Cormac McCarthy : un vieux monsieur (il est né en 33) américain, comparé d'après wiki à Faulkner et Melville. Il écrit principalement des romans dont les plus connus ont été adaptés au cinéma :
La Route (publié en 2006, prix Pulitzer, adapté en 2009)
No Country for Old Men (publié en 2005, adapté en 2007)

Pour l'instant je n'ai lu que La Route mais je suis très intéressée par la trilogie des confins dont les blogueurs et libraires disent beaucoup de bien. J'aimerais bien voir le film des frères Cohen aussi, à l'occasion.


Bref, présentation de La Route
L'apocalypse a eu lieu. Le monde est dévasté, couvert de cendres. On ne sait rien des causes de ce cataclysme. Un père et son fils errent sur une route, poussant un caddie rempli d'objets hétéroclites et de vieilles couvertures. Ils sont sur leurs gardes car le danger peut surgir à tout moment. Ils affrontent la pluie, la neige, le froid. Et ce qui reste d'une humanité retournée à la barbarie.

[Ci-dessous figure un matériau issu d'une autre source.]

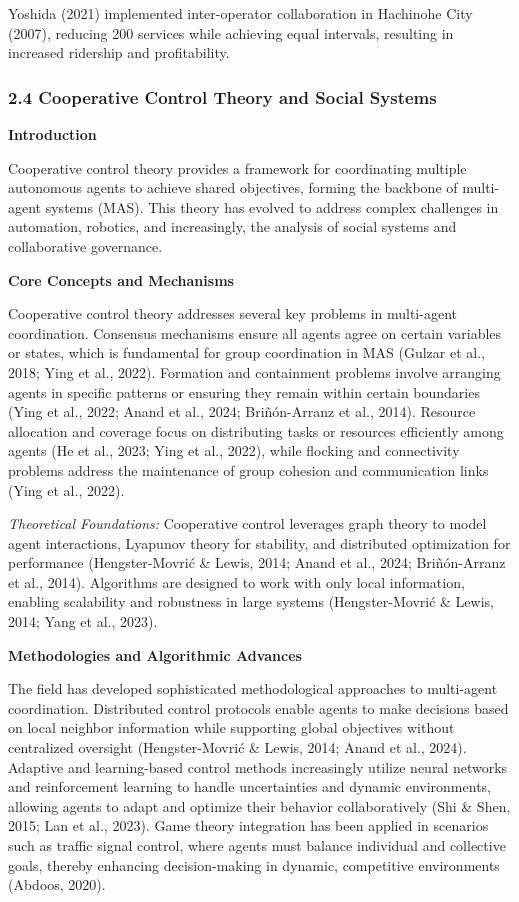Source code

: Yoshida (2021) implemented inter-operator collaboration in Hachinohe City (2007), reducing 200 services while achieving equal intervals, resulting in increased ridership and profitability.

\subsubsection{2.4 Cooperative Control Theory and Social Systems}\label{cooperative-control-theory-and-social-systems}

\textbf{Introduction}

Cooperative control theory provides a framework for coordinating multiple autonomous agents to achieve shared objectives, forming the backbone of multi-agent systems (MAS). This theory has evolved to address complex challenges in automation, robotics, and increasingly, the analysis of social systems and collaborative governance.

\textbf{Core Concepts and Mechanisms}

Cooperative control theory addresses several key problems in multi-agent coordination. Consensus mechanisms ensure all agents agree on certain variables or states, which is fundamental for group coordination in MAS (Gulzar et al., 2018; Ying et al., 2022). Formation and containment problems involve arranging agents in specific patterns or ensuring they remain within certain boundaries (Ying et al., 2022; Anand et al., 2024; Briñón-Arranz et al., 2014). Resource allocation and coverage focus on distributing tasks or resources efficiently among agents (He et al., 2023; Ying et al., 2022), while flocking and connectivity problems address the maintenance of group cohesion and communication links (Ying et al., 2022).

\emph{Theoretical Foundations:} Cooperative control leverages graph theory to model agent interactions, Lyapunov theory for stability, and distributed optimization for performance (Hengster-Movrić \& Lewis, 2014; Anand et al., 2024; Briñón-Arranz et al., 2014). Algorithms are designed to work with only local information, enabling scalability and robustness in large systems (Hengster-Movrić \& Lewis, 2014; Yang et al., 2023).

\textbf{Methodologies and Algorithmic Advances}

The field has developed sophisticated methodological approaches to multi-agent coordination. Distributed control protocols enable agents to make decisions based on local neighbor information while supporting global objectives without centralized oversight (Hengster-Movrić \& Lewis, 2014; Anand et al., 2024). Adaptive and learning-based control methods increasingly utilize neural networks and reinforcement learning to handle uncertainties and dynamic environments, allowing agents to adapt and optimize their behavior collaboratively (Shi \& Shen, 2015; Lan et al., 2023). Game theory integration has been applied in scenarios such as traffic signal control, where agents must balance individual and collective goals, thereby enhancing decision-making in dynamic, competitive environments (Abdoos, 2020).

Cormac McCarthy raconte leur odyssée dans ce récit dépouillé à l'extrême.

mon avis :
Au bout de dix pages tu as compris le style (dépouillé effectivement, brut, qui en a rebuté plus d'un, faut accepter) et pourtant, des fulgurances (j'aurais dû prendre des notes pour citer précisément, mais ce sont de beaux passages qui font vraiment surgir le soleil au milieu de tout ce gris) te rappellent que ce n'est pas que du factuel égrainé sans tirets de dialogue. Beaucoup d'émotion derrière le froid la cendre le gris la désolation et le désespoir. Des scènes saisissantes d'horreur et de tristesse. Un grand bouquin je pense, mais qui te laisse un goût d'amer. Enchainer immédiatement après cette lecture, c'est être superman...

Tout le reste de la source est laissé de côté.